Maybe circumstances will change in a few years assuming the job keeps going well and the house is paid off. Still can't shake the feeling my window was 15 years ago. Income was good, expenses were low, had some liquid assets and land (relative to now) was cheap.

I hope you will get the opportunity to buy some land in the future. There are a lot of things I would do differently if I could go back 15 years too.
 
Re: price, I guess I wonder where the $6,000 an acre land is TODAY (maybe a few years ago) but otherwise I think it's in the ballpark. I'd be a lot less inclined to trust realtors than others--e.g. SD extension has some great land value analysis on a county basis available to anyone.

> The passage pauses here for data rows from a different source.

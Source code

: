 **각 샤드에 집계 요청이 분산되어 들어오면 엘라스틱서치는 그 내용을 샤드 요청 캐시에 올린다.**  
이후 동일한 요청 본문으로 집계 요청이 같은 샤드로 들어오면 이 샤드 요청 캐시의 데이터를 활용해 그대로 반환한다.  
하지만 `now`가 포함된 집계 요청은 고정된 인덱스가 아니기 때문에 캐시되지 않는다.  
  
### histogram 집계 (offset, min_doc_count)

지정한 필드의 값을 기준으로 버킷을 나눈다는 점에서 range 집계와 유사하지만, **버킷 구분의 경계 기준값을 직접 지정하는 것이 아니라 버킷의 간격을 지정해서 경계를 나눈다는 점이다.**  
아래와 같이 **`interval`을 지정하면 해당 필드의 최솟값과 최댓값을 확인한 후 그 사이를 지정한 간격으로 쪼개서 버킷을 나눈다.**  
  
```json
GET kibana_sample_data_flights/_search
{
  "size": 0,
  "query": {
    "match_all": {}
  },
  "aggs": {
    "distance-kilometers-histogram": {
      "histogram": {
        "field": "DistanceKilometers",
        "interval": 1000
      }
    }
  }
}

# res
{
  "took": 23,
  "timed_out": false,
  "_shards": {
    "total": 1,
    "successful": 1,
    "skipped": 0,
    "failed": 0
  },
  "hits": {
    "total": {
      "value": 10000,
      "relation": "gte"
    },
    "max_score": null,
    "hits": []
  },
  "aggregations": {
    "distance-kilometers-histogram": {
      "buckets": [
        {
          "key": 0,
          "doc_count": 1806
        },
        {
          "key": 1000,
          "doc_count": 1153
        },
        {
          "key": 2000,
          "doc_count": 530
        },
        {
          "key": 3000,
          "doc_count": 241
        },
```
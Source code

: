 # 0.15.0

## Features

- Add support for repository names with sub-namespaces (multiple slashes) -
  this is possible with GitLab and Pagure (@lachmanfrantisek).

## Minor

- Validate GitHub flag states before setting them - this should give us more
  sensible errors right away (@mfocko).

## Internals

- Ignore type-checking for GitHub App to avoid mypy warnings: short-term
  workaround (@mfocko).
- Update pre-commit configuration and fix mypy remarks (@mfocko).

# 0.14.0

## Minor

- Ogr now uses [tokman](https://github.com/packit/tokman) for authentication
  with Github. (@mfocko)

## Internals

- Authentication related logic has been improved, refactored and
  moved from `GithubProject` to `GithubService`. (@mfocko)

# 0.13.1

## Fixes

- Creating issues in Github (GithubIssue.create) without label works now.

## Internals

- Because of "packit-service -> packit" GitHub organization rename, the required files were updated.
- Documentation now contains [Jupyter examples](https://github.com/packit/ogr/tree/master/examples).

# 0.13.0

We sold a quarter for $3k an acre a bit more than a year ago--I believe it is very close to one of UGuides newest operations. And had we been more on the ball and tried to sell just 6 months earlier we might have received $3300 to $3500 an acre for it. Land values have fallen significantly in many areas from highs not too long ago.

We are also getting a bit more for rent in that area than the figure UGuide used. However, how you configure rent--namely if you include the total acres or cut out the least productive to manage for game/hunting and rent out the rest--can really affect the price.

A major missing piece here is landscape consideration. If you have just a 40 adjacent to excellent winter cover in a GPA/WPA/Federal refuge you may have just as good--and more consistent--hunting as you would if you had the scenario UGuide mentions if it's an oasis with no other good habitat around for miles.

When you get into areas with the most valuable farmland, you tend to have much less habitat available on the landscape.

Re: the overall concept, It seems to me it really only plays to a tiny % of all hunters, so I have to wonder how useful it is as a marketing tool. How many hunters have the kind of money implied? And how many that do are inclined to spend it in this economy?

I would think a more useful analysis would be comparing the cost for the traveling public land hunter to one of your operations. I suspect that wouldn't be as flattering, but it might show some folks in the right situation that the higher cost of your operation might be more worth it than they realize. Something like that would speak to a much higher % of hunters than the rich landbaron example.

TM, your review is useful and insightful. The Public/Freelancer vs. UGUIDE would be interesting too. I can tell you one easy comparison is that you could easily save money on fuel since you don't have to leave the proerty at some camps and cook in vs. eat out (freelance) could all be eye opening.

The variabilities on the freelance hunt may be hard to nail down though.